Title: Comparison of methods for D-optimal design for nonlinear mixed effects models
Authors: Ketil Tvermosegaard - London School of Hygiene and Tropical Medicine (United Kingdom) [presenting]
John Whittaker - GlaxoSmithKline (United Kingdom)
David Woods - University of Southampton (United Kingdom)
Abstract: Methods to find D-optimal designs for nonlinear mixed effects (NLME) models typically rely on an approximation of the Fisher information matrix (FIM) as a proxy for the variance of the maximum likelihood estimator (MLE).
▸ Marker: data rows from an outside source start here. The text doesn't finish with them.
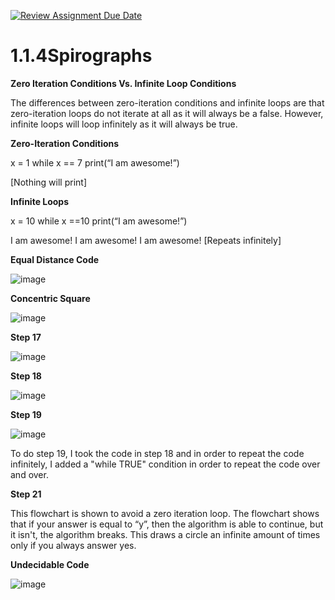 [![Review Assignment Due Date](https://classroom.github.com/assets/deadline-readme-button-22041afd0340ce965d47ae6ef1cefeee28c7c493a6346c4f15d667ab976d596c.svg)](https://classroom.github.com/a/SkD24yV8)
# 1.1.4Spirographs

**Zero Iteration Conditions Vs. Infinite Loop Conditions**

The differences between zero-iteration conditions and infinite loops are that zero-iteration loops do not iterate at all as it will always be a false. However, infinite loops will loop infinitely as it will always be true.


**Zero-Iteration Conditions**

x = 1
while x == 7
	print(“I am awesome!”)

[Nothing will print]

**Infinite Loops**

x = 10
while x ==10
	print(“I am awesome!”)

I am awesome!
I am awesome!
I am awesome!
[Repeats infinitely]



**Equal Distance Code**

![image](https://github.com/user-attachments/assets/b9bf860a-8955-4baa-9d46-946e0d32354e)

   
**Concentric Square**

![image](https://github.com/user-attachments/assets/01abb454-9f2a-4f85-ae5e-c08d16bf1a8b)

**Step 17**

![image](https://github.com/user-attachments/assets/08e28c77-052a-4fd5-8734-e573e213b75f)

**Step 18**

![image](https://github.com/user-attachments/assets/84c3081f-c146-4af2-8701-98a0ad951518)

**Step 19**

![image](https://github.com/user-attachments/assets/cf31f893-f335-4f88-9519-72d72a17f392)

To do step 19, I took the code in step 18 and in order to repeat the code infinitely, I added a "while TRUE" condition in order to repeat the code over and over.

**Step 21**

This flowchart is shown to avoid a zero iteration loop. The flowchart shows that if your answer is equal to “y”, then the algorithm is able to continue, but it isn't, the algorithm breaks. This draws a circle an infinite amount of times only if you always answer yes.

**Undecidable Code**

![image](https://github.com/user-attachments/assets/17a858e6-1e9f-4d0a-b478-61d525458395)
In the classic approach, the model is linearised around the expected value of the random effect and the FIM of this linearised model is used to approximate the true FIM. In a more recent approach, the FIM of the linearised model is viewed as a function of the point around which we linearise and then integrated with respect to the distribution of the random effect. Both these FIM approximations are implemented in generalised R-code and applied to industrially relevant examples drawn from the literature. Clear qualitative differences are established. Resulting designs often differ in terms of location of design points and replication structure. To enable a quantitative comparison of resulting designs, a third, recently proposed, FIM approximation is implemented to act as a gold standard (because it avoids linearisation and theoretically allows for arbitrarily high precision). It is used to compute relative efficiencies of designs. The results indicate that the added integration step most likely does not add to the quality of the resulting designs.